Center for Population Epigenetics, Robert H. Lurie Comprehensive Cancer Center and Department of Preventive Medicine, Northwestern University Feinberg School of Medicine, Chicago, Illinois.
Division of Biostatistics, Washington University in St. Louis, St. Louis, Missouri.
Cancer Prev Res (Phila). 2018 Aug;11(8):511-522. doi: 10.1158/1940-6207.CAPR-17-0413. Epub 2018 Jun 12.

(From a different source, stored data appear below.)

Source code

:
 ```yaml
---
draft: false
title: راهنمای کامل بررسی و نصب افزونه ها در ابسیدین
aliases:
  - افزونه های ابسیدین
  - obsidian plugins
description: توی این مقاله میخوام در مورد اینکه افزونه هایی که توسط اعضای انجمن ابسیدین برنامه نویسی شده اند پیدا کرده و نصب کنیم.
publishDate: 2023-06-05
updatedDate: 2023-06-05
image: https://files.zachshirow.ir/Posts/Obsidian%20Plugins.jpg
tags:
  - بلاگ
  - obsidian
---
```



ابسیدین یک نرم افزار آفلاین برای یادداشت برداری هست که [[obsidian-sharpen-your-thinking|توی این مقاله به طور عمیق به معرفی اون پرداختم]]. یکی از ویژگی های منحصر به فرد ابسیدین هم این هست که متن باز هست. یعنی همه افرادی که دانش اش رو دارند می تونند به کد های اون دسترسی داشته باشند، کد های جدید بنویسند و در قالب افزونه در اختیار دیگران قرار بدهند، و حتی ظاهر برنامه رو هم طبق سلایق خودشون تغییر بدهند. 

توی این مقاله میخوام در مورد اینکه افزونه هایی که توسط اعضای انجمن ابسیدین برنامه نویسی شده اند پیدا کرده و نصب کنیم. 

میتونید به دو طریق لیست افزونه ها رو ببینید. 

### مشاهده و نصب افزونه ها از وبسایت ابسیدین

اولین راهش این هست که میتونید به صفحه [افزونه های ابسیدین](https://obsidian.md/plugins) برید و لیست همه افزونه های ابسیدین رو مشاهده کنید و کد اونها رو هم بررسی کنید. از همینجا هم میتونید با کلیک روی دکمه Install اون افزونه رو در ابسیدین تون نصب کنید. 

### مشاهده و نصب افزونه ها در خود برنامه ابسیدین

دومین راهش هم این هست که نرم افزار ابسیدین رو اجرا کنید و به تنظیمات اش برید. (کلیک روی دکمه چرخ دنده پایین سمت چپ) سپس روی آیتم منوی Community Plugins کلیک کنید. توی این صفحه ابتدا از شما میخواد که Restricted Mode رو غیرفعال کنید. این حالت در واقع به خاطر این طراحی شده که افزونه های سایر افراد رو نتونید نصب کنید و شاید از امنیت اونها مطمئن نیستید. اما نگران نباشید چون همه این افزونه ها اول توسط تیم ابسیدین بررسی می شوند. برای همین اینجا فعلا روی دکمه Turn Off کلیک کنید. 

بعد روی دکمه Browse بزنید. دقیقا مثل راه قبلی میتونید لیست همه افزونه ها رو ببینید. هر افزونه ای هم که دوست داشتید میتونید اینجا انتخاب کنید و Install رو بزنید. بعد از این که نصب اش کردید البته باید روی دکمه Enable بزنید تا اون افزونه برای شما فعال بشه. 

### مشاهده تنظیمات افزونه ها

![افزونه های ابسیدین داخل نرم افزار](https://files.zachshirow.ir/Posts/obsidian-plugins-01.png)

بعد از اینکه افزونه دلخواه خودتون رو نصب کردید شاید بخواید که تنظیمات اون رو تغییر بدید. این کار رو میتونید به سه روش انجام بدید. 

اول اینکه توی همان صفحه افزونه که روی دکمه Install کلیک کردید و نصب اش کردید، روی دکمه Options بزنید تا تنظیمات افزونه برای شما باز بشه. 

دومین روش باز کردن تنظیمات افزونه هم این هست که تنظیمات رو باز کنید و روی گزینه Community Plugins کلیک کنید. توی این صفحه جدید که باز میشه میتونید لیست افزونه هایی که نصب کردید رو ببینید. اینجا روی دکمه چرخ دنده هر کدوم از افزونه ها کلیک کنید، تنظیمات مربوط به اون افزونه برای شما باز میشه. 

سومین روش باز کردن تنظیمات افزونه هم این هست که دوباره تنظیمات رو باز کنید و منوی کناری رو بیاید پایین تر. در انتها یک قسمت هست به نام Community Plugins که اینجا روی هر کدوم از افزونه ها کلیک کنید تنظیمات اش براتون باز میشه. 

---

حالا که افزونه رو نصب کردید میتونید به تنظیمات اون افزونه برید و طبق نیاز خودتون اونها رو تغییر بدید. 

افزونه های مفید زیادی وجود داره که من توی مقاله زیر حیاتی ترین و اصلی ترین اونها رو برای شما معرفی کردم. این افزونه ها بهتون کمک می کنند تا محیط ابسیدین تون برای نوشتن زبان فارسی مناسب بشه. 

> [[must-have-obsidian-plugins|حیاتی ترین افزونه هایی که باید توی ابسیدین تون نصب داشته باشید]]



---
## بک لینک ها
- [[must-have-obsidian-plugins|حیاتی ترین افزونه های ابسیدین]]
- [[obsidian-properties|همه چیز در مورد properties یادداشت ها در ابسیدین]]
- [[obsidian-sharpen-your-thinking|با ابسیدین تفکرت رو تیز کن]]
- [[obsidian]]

Researchers hypothesized that telomere shortening facilitates carcinogenesis. Previous studies found inconsistent associations between blood leukocyte telomere length (LTL) and cancer. Epigenetic reprogramming of telomere maintenance mechanisms may help explain this inconsistency. We examined associations between DNA methylation in telomere-related genes (TRG) and cancer. We analyzed 475 participants providing 889 samples 1 to 3 times (median follow-up, 10.1 years) from 1999 to 2013 in the Normative Aging Study. All participants were cancer-free at each visit and blood leukocytes profiled using the Illumina 450K array. Of 121 participants who developed cancer, 34 had prostate cancer, 10 melanoma, 34 unknown skin malignancies, and 43 another cancer. We examined 2,651 CpGs from 80 TRGs and applied a combination of Cox and mixed models to identify CpGs prospectively associated with cancer (at FDR < 0.05). We also explored trajectories of DNA methylation, logistic regression stratified by time to diagnosis/censoring, and cross-sectional models of LTL at first blood draw. We identified 30 CpGs on 23 TRGs whose methylation was positively associated with cancer incidence (β = 1.0-6.93) and one protective CpG in (β = -0.65) of which 87% were located in TRG promoters. Methylation trajectories of 21 CpGs increased in cancer cases relative to controls; at 4 to 8 years prediagnosis/censoring, 17 CpGs were positively associated with cancer. Three CpGs were cross-sectionally associated with LTL. TRG methylation may be a mechanism through which LTL dynamics reflect cancer risk. Future research should confirm these findings and explore potential mechanisms underlying these findings, including telomere maintenance and DNA repair dysfunction. .
研究人员假设端粒缩短促进了致癌作用。先前的研究发现,血液白细胞端粒长度(LTL)与癌症之间的关联不一致。端粒维持机制的表观遗传重编程可能有助于解释这种不一致。我们研究了端粒相关基因(TRG)中的 DNA 甲基化与癌症之间的关联。我们分析了 1999 年至 2013 年期间在正常衰老研究中提供 889 次样本(中位随访时间为 10.1 年)的 475 名参与者的数据。每次就诊时所有参与者均无癌症,并且使用 Illumina 450K 阵列对血液白细胞进行了分析。在 121 名发生癌症的参与者中,34 名患有前列腺癌,10 名患有黑色素瘤,34 名患有未知皮肤恶性肿瘤,43 名患有其他癌症。我们检查了 80 个 TRG 中的 2651 个 CpG,并应用 Cox 和混合模型的组合来确定与癌症(在 FDR < 0.05 时)具有前瞻性关联的 CpG。我们还探索了 DNA 甲基化的轨迹,按诊断/截止时间分层的逻辑回归以及首次采血时的 LTL 横截面模型。我们确定了 23 个 TRG 上的 30 个 CpG,其甲基化与癌症发病率呈正相关(β = 1.0-6.93),而在一个保护性 CpG 中(β = -0.65),其中 87%位于 TRG 启动子中。与对照组相比,癌症病例中 21 个 CpG 的甲基化轨迹增加;在诊断/截止前 4 至 8 年,有 17 个 CpG 与癌症呈正相关。三个 CpG 与 LTL 横截面相关。TRG 甲基化可能是 LTL 动态反映癌症风险的一种机制。未来的研究应证实这些发现,并探索这些发现背后的潜在机制,包括端粒维持和 DNA 修复功能障碍。